Искусство – не вздор

• Сцена из спектакля “Таланты и поклонники”. Фото В.ЛУПОВСКОГОВот ведь странность: стоит только талантливому представителю режиссерского театра поставить спектакль, крепко опирающийся на актеров, словно на выносливых атлантов и кариатид, как проносится по критике ропот недовольства. Дескать, идет на уступки постановщик, не решает серьезных художественных задач, театральный язык не развивает, самовыражение и вовсе побоку – решительно подмят под себя удалой и многоопытной актерской братией, мечтающей лишь о безопасном бенефисном театре.
Между тем, процесс обращения в свою веру – именно что процесс, а не одномоментная встреча. Он, конечно же, требует от режиссера определенных умений и жертв. Может ли постановщик себе их позволить – решать ему, не нам.
Миндаугас Карбаускис, судя по всему, человек в высшей степени обязательный. В канун своего сорокалетия он согласился возглавить подернутый ряской театральной безвкусицы Театр имени Маяковского со всеми его зримыми и скрытыми от внешнего мира подвохами и каверзами. Думается, Карбаускис хорошо взвесил и собственные силы, и новую ответственность. Ответственность не за один спектакль, но за их репертуарную череду, за разной степени востребованности и профессиональной формы молодых и пожилых артистов, именитых и не слишком, за людей порядочных и интриганов, за то, сколько их в труппе останется и кто и как будет ее покидать. Уверена, ему очень нужны единомышленники, а они в такой ситуации обретаются лишь постепенно, причем в совместной работе и никак иначе. Первая постановка нового художественного руководителя Маяковки – обозначение дальнейшей стратегии и тактики.

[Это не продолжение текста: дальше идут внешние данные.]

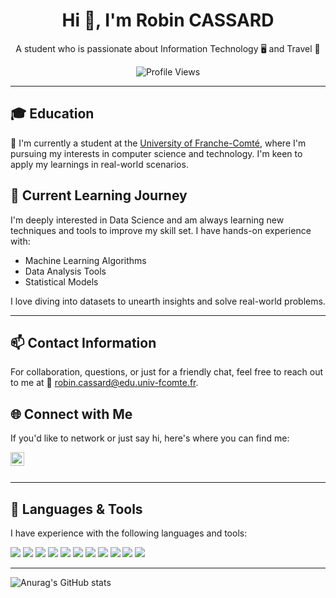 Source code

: <h1 align="center">Hi 👋, I'm Robin CASSARD</h1>
<p align="center">A student who is passionate about Information Technology 🖥 and Travel 📸</p>

<div align="center">

![Profile Views](https://komarev.com/ghpvc/?username=nexiathr&color=blue)

</div>

---

## 🎓 Education

🔭 I'm currently a student at the [University of Franche-Comté](https://www.univ-fcomte.fr/), where I'm pursuing my interests in computer science and technology. I'm keen to apply my learnings in real-world scenarios.

## 🌱 Current Learning Journey

I'm deeply interested in Data Science and am always learning new techniques and tools to improve my skill set. I have hands-on experience with:

- Machine Learning Algorithms
- Data Analysis Tools
- Statistical Models

I love diving into datasets to unearth insights and solve real-world problems.

---

## 📫 Contact Information

For collaboration, questions, or just for a friendly chat, feel free to reach out to me at 📧 [robin.cassard@edu.univ-fcomte.fr](mailto:robin.cassard@edu.univ-fcomte.fr).

## 🌐 Connect with Me

If you'd like to network or just say hi, here's where you can find me:

<a href="https://www.linkedin.com/in/robin-cassard/"><img align="left" alt="Robin Cassard LinkedIn" width="22px" src="https://www.vectorlogo.zone/logos/linkedin/linkedin-icon.svg" /></a>

<br />
<br />

---

## 🔧 Languages & Tools

I have experience with the following languages and tools:

![](https://img.shields.io/badge/Code-Bootstrap-blue)
![](https://img.shields.io/badge/Code-C%23-blue)
![](https://img.shields.io/badge/Code-CSS3-blue)
![](https://img.shields.io/badge/Tool-Git-blue)
![](https://img.shields.io/badge/Code-HTML5-blue)
![](https://img.shields.io/badge/Code-Java-blue)
![](https://img.shields.io/badge/Code-JavaScript-blue)
![](https://img.shields.io/badge/Tool-Linux-blue)
![](https://img.shields.io/badge/DB-MySQL-blue)
![](https://img.shields.io/badge/Tool-Photoshop-blue)
![](https://img.shields.io/badge/Code-Python-blue)

---

![Anurag's GitHub stats](https://github-readme-stats.vercel.app/api?username=nexiath&show_icons=true&theme=radical)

Этой премьерой стали “Таланты и поклонники” Островского с приглашенной из МХТ на роль актрисы Негиной однокурсницей режиссера Ириной Пеговой. Выбрав для начала пьесу Островского, Карбаускис, сам в прошлом актер, обрек себя на почти неотрывные размышления об актерском мироощущении, о нравах театрального закулисья, о неизбежности компромисса и отмеренной доли прагматизма в театре.
Проржавевшие стены, покосившиеся кургузые оконца – на уровне пола и где-то под самым потолком, опускающаяся, как гильотина, фасадная стена из того же порченого железа, большую часть времени нависающая над героями. Художник Сергей Бархин снова задействует в сценографии мотив ржавчины, как и в предыдущей их совместной работе с Карбаускисом – “Будденброках” в РАМТе. Шеренга театральных костюмов красуется на вешалках в глубине, у железной лестницы, на дальней стене у двери выставлены виолончель, две скрипки и альт, ни разу никем не взятые в руки, на карусели поворотного круга монотонно вращается черный рояль (его метаморфозы впереди) вместе с примостившимся на нем и под ним немудреным скарбом: несколько стульев, чемодан, самовар, связки потрепанных книг. Не то склад театрального реквизита, не то обстановка квартирки Негиной – одинаково неавантажно, как подмечает князь Дулебов (Игорь Костолевский).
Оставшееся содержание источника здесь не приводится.